[GIVEN INFORMATION]

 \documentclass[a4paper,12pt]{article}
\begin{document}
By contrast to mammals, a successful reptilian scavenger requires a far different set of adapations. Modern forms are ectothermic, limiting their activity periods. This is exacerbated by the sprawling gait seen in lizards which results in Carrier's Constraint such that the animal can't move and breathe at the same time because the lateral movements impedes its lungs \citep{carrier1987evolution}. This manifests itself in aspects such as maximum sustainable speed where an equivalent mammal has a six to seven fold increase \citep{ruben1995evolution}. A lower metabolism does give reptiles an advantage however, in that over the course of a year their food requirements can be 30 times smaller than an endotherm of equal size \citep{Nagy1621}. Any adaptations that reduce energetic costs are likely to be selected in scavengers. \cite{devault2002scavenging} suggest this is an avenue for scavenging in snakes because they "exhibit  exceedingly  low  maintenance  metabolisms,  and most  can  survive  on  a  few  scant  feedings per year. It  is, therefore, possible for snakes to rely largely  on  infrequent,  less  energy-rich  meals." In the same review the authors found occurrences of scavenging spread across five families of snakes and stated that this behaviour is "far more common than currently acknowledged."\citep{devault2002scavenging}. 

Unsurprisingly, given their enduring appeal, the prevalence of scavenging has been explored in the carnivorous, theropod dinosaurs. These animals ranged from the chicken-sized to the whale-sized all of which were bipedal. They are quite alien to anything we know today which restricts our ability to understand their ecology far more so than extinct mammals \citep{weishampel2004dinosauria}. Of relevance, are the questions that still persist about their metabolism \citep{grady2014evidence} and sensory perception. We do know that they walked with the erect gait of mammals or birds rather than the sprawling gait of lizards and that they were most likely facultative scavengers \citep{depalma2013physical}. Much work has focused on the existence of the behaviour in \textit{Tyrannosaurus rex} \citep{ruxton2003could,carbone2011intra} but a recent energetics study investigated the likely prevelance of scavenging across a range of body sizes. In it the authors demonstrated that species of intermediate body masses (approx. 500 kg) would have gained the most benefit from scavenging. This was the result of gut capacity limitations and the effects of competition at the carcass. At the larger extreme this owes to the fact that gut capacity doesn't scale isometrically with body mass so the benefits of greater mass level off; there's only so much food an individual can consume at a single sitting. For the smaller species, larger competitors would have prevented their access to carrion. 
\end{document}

[/GIVEN INFORMATION]

(DIRECTIONS FOR THIS TASK): Every line above should be printed again exactly as it stands.

(REPLY TO THE TASK):
 \documentclass[a4paper,12pt]{article}
\begin{document}
By contrast to mammals, a successful reptilian scavenger requires a far different set of adapations. Modern forms are ectothermic, limiting their activity periods. This is exacerbated by the sprawling gait seen in lizards which results in Carrier's Constraint such that the animal can't move and breathe at the same time because the lateral movements impedes its lungs \citep{carrier1987evolution}. This manifests itself in aspects such as maximum sustainable speed where an equivalent mammal has a six to seven fold increase \citep{ruben1995evolution}. A lower metabolism does give reptiles an advantage however, in that over the course of a year their food requirements can be 30 times smaller than an endotherm of equal size \citep{Nagy1621}. Any adaptations that reduce energetic costs are likely to be selected in scavengers. \cite{devault2002scavenging} suggest this is an avenue for scavenging in snakes because they "exhibit  exceedingly  low  maintenance  metabolisms,  and most  can  survive  on  a  few  scant  feedings per year. It  is, therefore, possible for snakes to rely largely  on  infrequent,  less  energy-rich  meals." In the same review the authors found occurrences of scavenging spread across five families of snakes and stated that this behaviour is "far more common than currently acknowledged."\citep{devault2002scavenging}. 

Unsurprisingly, given their enduring appeal, the prevalence of scavenging has been explored in the carnivorous, theropod dinosaurs. These animals ranged from the chicken-sized to the whale-sized all of which were bipedal. They are quite alien to anything we know today which restricts our ability to understand their ecology far more so than extinct mammals \citep{weishampel2004dinosauria}. Of relevance, are the questions that still persist about their metabolism \citep{grady2014evidence} and sensory perception. We do know that they walked with the erect gait of mammals or birds rather than the sprawling gait of lizards and that they were most likely facultative scavengers \citep{depalma2013physical}. Much work has focused on the existence of the behaviour in \textit{Tyrannosaurus rex} \citep{ruxton2003could,carbone2011intra} but a recent energetics study investigated the likely prevelance of scavenging across a range of body sizes. In it the authors demonstrated that species of intermediate body masses (approx. 500 kg) would have gained the most benefit from scavenging. This was the result of gut capacity limitations and the effects of competition at the carcass. At the larger extreme this owes to the fact that gut capacity doesn't scale isometrically with body mass so the benefits of greater mass level off; there's only so much food an individual can consume at a single sitting. For the smaller species, larger competitors would have prevented their access to carrion. 
\end{document}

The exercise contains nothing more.